Intussusception In Dogs: Symptoms, Causes, & Treatments
By Mike Clark
Intussusception in dogs happens when a segment of the large or small intestine telescopes into an adjacent portion of the digestive tract. It is also referred to as “telescoping intestine.” While intussusception can happen anywhere along the gastrointestinal tract, it usually occurs in the middle of the small intestine or where the small intestine joins the large intestine. Intussusception can be life-threatening, as it can cause gastrointestinal obstruction or cut off blood supply and kill the affected tissue. While some cases of intussusception in dogs spontaneously resolve themselves with no known explanation, most dogs that suffer from the condition require surgical intervention for treatment. If you see the signs of intussusception in your dog, you should consult your veterinarian right away for a proper diagnosis. Here is what you should know about the symptoms, causes, and treatments for intussusception in dogs.
Symptoms Of Intussusception In Dogs:
The symptoms of intussusception in dogs usually begin when the condition causes a partial or total blockage of the digestive tract. These symptoms will likely worsen quickly and, without treatment, result in inadequate blood supply to tissue in the intestines. Portions of the intestines may die and decay, which releases dangerous toxins into the body. This can result in organ failure death within a matter of a few days. If you see the following symptoms in your dog, get to your veterinarian right away for treatment.
Vomiting (the vomit may be bloody or dark and have an odor of feces)
Diarrhea, usually bloody
Straining to defecate
Loss of appetite
Causes Of Intussusception In Dogs:
It is often difficult to determine the cause of intussusception in dogs. Any condition that causes inflammation, known as enteritis, or affects motility, which is the contraction of muscles to move substances through the digestive tract, can result in intussusception. Here are several conditions that are possible causes of intussusception in dogs.
Parasitic infection (hookworm, whipworm, and roundworm)
Bacterial or viral infection (including giardia, salmonella, distemper, and parvo)
Congenital collagen deficiency
The condition is most common in puppies, as 80 percent of intussusception cases occur in dogs under the age of one year old. Usually the affected puppy will be under three months of age. It is not generally understood why this happens.
Treatments For Intussusception In Dogs:
Treatment for intussusception in dogs usually begins with intravenous fluid therapy to replace fluids and fight dehydration caused by excessive vomiting and diarrhea. Surgery is usually necessary to correct the condition.
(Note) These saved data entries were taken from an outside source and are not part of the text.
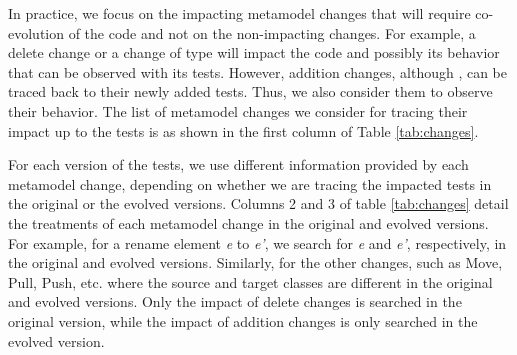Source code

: 
\blue{}In practice, we focus on the impacting metamodel changes that will require co-evolution of the code and not on the non-impacting changes. For example, a delete change or a change of type will impact the code and possibly its behavior that can be observed with its tests. 
However, addition changes, although , can be traced back to their newly added tests. Thus, we also consider them to observe their behavior.
The list of metamodel changes \cite{iovino2012impact,cicchetti_managing_2009} we consider for tracing their impact up to the tests is as shown in the first column of Table \ref{tab:changes}. 

For each version of the tests, we use different information provided by each metamodel change, depending on whether we are tracing the impacted tests in the original or the evolved versions. Columns 2 and 3 of table \ref{tab:changes} detail the treatments of each metamodel change in the original and evolved versions. For example, for a rename element \emph{e} to \emph{e'}, we search for \emph{e} and \emph{e'}, respectively, in the original and evolved versions. Similarly, for the other changes, such as Move, Pull, Push, etc. where the source and target classes are different in the original and evolved versions. Only the impact of delete changes is searched in the original version, while the impact of addition changes is only searched in the evolved version. 


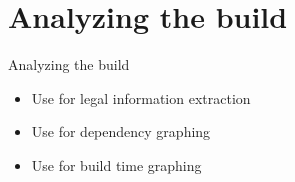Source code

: \section{Analyzing the build}

\setuplabframe
{Analyzing the build}
{
  \begin{itemize}
  \item Use  for legal information extraction
  \item Use  for dependency graphing
  \item Use  for build time graphing
  \end{itemize}
}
Sometimes the intussusception can be reduced through the surgical procedure, but often the bowel is too damaged or reversing the condition is not possible. If that is the case, part of the intestine may be removed, and the area around the removed intestine will be joined together. Antibiotics and pain medication may be prescribed as dogs recover to avoid infection and provide comfort.
The cause of the condition, if a cause is found, will be addressed as well. Gastrointestinal blockage, for example, may require surgical intervention. Some infections may be fought with antibiotics. Dietary changes may be prescribed if necessary. It is important to monitor dogs’ condition and keep up with follow-up vet visits. The rate of recurrence for intussusception may be as high as 20 percent, which is why it is necessary to follow veterinary instructions closely to prevent it.